Trainee accountant wins £13,000 for unfair dismissal after being sacked for leaving work due to ’emergency’ with poorly child – despite being unable to tell managers who were all in meeting
- Trainee accountant Catherine Henderson got a text telling her her child was ill
- She informed colleagues she had to leave because not managers were around
- But bosses saw her exit as ‘gross misconduct’ and sent her a letter of dismissal
- Mrs Henderson has been awarded £13,080 after arguing for unfair dismissal
A trainee accountant has won more than £13,000 after she was sacked for leaving work to pick up her sick child from school.
Catherine Henderson got a text in the office telling her her child – who suffered from an underlying health condition – was ill and needed collecting.
She informed colleagues she had to leave for the ’emergency situation’ because not bosses or managers were present, an employment tribunal was told.
But her bosses viewed her sudden exit as ‘gross misconduct’ and sent her a letter of dismissal just four days later after she had been signed off from work due to stress.
Mrs Henderson, who had only worked for the accountancy firm for five months, has been awarded £13,080 after successfully arguing she had been unfairly dismissed.
The hearing in Scotland was told Mrs Henderson began working as a trainee accountant for AccountsNet Ltd – an accounting firm for small businesses based in the town of Livingston, West Lothian (pictured) – in October 2019
The hearing in Scotland was told Mrs Henderson began working as a trainee accountant for AccountsNet Ltd – an accounting firm for small businesses based in the town of Livingston, West Lothian – in October 2019.
The panel heard one of her children has an ‘underlying health condition’ and required medical attention as well as ‘additional support and care’.
She had already informed her bosses of her child’s condition in January 2020, when she told bosses she would be absent from work for three days to care for them.
Her first absence was recorded as ‘compassionate leave’ whilst the other two were taken as unpaid leave.
Mrs Henderson later agreed a flexible working pattern with her line manager, under which she would work from 9am until 3pm with no lunch break so she could be home for her child when school finished.
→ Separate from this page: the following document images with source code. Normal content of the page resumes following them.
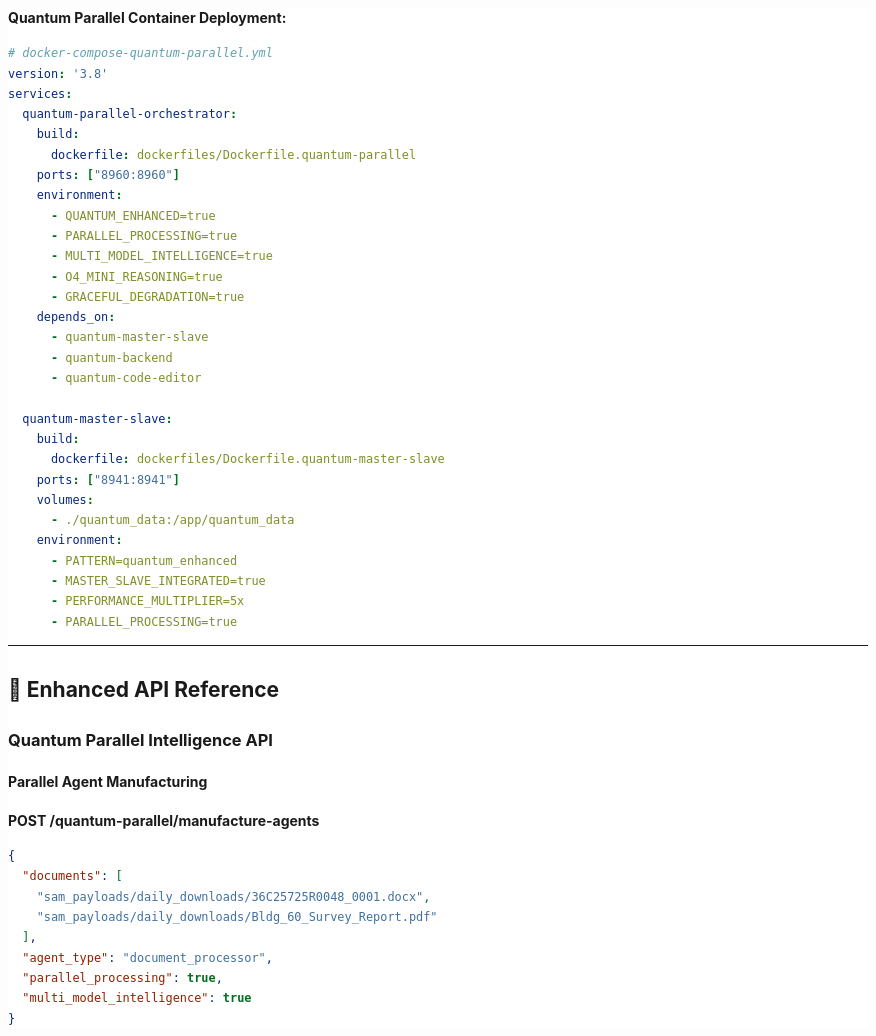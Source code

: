 **Quantum Parallel Container Deployment:**
```yaml
# docker-compose-quantum-parallel.yml
version: '3.8'
services:
  quantum-parallel-orchestrator:
    build: 
      dockerfile: dockerfiles/Dockerfile.quantum-parallel
    ports: ["8960:8960"]
    environment:
      - QUANTUM_ENHANCED=true
      - PARALLEL_PROCESSING=true
      - MULTI_MODEL_INTELLIGENCE=true
      - O4_MINI_REASONING=true
      - GRACEFUL_DEGRADATION=true
    depends_on:
      - quantum-master-slave
      - quantum-backend
      - quantum-code-editor
      
  quantum-master-slave:
    build:
      dockerfile: dockerfiles/Dockerfile.quantum-master-slave
    ports: ["8941:8941"]
    volumes:
      - ./quantum_data:/app/quantum_data
    environment:
      - PATTERN=quantum_enhanced
      - MASTER_SLAVE_INTEGRATED=true
      - PERFORMANCE_MULTIPLIER=5x
      - PARALLEL_PROCESSING=true
```

---

## 🔌 Enhanced API Reference

### **Quantum Parallel Intelligence API**

#### **Parallel Agent Manufacturing**

**POST /quantum-parallel/manufacture-agents**
```json
{
  "documents": [
    "sam_payloads/daily_downloads/36C25725R0048_0001.docx",
    "sam_payloads/daily_downloads/Bldg_60_Survey_Report.pdf"
  ],
  "agent_type": "document_processor",
  "parallel_processing": true,
  "multi_model_intelligence": true
}
```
But two months later, on Mrs Henderson’s first day back in the office after a week’s annual leave, another ‘more formal’ meeting was called to discuss her hours.
During the March 2 meeting her bosses told her her hours were having a ‘detrimental effect on the business’.
But Mrs Henderson said she was unable to go back to full-time hours because of the support her child required.
The tribunal heard that after returning to her desk she received a text from her child’s school telling her the child was ill and needed collecting.
She informed colleagues she had to leave for the ’emergency situation’ because not bosses or managers were present, an employment tribunal was told (file photo)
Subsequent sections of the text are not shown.